**DATA PROVIDED**
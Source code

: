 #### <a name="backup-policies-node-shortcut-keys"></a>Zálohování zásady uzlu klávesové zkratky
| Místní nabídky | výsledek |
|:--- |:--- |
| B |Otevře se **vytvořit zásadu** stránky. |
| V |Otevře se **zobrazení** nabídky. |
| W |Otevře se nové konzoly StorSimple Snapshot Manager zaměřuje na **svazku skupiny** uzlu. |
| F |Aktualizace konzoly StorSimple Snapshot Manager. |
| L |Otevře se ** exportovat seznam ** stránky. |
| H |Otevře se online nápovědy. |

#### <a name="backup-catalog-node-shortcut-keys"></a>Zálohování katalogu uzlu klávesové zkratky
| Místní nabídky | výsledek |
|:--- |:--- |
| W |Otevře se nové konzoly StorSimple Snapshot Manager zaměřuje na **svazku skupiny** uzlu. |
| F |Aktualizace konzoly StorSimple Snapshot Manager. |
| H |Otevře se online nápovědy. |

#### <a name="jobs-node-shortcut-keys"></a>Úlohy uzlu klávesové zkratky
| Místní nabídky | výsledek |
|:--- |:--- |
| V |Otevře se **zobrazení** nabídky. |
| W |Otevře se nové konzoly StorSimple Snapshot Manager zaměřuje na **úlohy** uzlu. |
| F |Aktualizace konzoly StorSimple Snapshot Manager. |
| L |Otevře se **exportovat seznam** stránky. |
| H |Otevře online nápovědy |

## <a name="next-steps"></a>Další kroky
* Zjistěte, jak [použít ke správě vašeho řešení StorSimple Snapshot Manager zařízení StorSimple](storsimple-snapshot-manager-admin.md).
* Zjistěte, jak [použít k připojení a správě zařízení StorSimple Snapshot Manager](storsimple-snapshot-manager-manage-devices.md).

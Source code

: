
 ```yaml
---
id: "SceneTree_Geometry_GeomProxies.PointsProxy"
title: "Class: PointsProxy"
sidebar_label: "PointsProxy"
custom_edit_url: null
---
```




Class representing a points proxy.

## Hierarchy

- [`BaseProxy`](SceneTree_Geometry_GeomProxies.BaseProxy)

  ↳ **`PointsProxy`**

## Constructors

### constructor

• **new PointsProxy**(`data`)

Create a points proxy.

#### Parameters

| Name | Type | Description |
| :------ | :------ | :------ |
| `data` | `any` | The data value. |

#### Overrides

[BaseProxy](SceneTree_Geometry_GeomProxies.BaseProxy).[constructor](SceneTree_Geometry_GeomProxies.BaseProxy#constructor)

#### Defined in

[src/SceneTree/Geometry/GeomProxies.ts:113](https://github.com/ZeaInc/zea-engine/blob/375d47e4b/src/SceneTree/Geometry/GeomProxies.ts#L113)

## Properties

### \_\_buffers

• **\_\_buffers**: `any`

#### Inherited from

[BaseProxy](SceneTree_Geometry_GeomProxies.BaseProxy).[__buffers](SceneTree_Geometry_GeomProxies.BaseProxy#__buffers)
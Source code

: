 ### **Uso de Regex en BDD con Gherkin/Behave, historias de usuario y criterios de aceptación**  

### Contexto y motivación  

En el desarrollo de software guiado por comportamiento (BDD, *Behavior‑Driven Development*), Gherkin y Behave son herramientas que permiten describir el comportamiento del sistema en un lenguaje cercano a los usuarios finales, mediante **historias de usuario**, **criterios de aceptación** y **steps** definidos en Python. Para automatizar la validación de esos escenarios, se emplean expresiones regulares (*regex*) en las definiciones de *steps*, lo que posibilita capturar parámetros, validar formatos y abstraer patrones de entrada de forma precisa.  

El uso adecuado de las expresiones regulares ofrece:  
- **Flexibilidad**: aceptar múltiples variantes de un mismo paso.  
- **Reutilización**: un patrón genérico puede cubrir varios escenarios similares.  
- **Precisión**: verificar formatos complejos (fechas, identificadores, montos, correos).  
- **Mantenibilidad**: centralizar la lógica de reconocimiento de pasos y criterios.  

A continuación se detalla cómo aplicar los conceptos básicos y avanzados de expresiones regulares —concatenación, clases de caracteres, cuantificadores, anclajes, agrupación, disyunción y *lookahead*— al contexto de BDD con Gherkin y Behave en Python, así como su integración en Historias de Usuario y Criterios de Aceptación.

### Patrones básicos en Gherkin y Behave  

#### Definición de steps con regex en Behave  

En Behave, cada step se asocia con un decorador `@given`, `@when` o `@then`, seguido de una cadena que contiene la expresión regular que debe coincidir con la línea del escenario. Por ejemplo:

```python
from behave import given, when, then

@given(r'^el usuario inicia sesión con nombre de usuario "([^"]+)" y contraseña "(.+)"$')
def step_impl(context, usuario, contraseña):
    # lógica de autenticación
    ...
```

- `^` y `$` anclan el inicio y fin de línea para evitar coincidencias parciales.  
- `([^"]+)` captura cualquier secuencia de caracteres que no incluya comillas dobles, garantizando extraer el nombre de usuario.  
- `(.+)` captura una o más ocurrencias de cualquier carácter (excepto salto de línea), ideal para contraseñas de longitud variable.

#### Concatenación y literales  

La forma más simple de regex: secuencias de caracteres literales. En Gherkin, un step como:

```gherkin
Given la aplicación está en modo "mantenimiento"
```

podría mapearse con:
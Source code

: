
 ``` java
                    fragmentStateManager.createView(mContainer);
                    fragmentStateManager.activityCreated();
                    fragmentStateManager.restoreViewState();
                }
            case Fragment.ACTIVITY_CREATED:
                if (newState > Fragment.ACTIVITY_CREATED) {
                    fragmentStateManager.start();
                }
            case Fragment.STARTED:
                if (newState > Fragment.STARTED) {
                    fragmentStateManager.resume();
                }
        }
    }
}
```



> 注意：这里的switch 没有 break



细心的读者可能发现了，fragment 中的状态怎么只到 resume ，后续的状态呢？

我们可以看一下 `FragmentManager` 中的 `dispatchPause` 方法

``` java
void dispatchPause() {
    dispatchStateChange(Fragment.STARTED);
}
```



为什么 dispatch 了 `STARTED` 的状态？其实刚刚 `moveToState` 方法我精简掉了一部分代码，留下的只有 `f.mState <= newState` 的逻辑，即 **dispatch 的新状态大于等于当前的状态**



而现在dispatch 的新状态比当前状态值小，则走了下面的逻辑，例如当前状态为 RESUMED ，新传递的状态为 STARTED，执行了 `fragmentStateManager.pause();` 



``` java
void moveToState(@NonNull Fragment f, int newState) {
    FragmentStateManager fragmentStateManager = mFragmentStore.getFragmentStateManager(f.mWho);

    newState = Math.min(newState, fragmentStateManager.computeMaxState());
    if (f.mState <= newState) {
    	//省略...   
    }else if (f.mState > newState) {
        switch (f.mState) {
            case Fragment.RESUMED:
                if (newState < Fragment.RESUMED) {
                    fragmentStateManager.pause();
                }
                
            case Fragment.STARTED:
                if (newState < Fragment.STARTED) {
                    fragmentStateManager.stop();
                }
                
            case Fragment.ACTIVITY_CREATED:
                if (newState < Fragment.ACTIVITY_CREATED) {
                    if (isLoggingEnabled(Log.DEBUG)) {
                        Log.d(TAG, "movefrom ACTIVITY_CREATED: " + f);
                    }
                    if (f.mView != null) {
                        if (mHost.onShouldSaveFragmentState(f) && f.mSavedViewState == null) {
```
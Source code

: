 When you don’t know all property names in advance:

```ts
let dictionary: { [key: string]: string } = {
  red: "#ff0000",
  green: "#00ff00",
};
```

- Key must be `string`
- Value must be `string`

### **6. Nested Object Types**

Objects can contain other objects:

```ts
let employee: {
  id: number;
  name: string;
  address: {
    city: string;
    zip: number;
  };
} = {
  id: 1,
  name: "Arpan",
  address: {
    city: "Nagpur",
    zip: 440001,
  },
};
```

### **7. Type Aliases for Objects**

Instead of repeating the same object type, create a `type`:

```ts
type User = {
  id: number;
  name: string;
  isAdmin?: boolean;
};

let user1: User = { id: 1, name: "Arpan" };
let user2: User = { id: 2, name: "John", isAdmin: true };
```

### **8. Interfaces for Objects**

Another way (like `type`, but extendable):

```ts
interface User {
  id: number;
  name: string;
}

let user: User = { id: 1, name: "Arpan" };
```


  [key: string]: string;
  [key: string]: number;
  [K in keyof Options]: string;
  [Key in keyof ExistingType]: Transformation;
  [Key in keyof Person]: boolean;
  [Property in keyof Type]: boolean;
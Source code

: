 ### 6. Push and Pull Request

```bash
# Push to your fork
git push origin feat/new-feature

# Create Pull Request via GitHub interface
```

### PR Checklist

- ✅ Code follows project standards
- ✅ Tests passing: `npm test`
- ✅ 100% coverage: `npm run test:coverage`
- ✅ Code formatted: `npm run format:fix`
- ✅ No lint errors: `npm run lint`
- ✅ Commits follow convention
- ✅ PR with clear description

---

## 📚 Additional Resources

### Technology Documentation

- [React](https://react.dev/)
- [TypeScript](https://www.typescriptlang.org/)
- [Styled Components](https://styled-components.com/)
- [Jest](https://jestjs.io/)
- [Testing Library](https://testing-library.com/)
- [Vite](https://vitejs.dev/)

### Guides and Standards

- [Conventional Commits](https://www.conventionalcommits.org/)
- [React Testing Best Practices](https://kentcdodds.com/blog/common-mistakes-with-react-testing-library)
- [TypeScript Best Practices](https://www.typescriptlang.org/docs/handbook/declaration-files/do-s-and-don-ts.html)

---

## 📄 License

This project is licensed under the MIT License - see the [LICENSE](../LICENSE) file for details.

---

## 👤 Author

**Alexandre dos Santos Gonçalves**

**ACTION ITEM**
From the material above, retype precisely the lines between the line holding "#### Inherited from" and the line holding "### Contexto y motivación", inclusive, and nothing beyond them.

**WRITTEN RESPONSE**
#### Inherited from

[BaseProxy](SceneTree_Geometry_GeomProxies.BaseProxy).[__buffers](SceneTree_Geometry_GeomProxies.BaseProxy#__buffers)
Source code

: ### **Uso de Regex en BDD con Gherkin/Behave, historias de usuario y criterios de aceptación**  

### Contexto y motivación  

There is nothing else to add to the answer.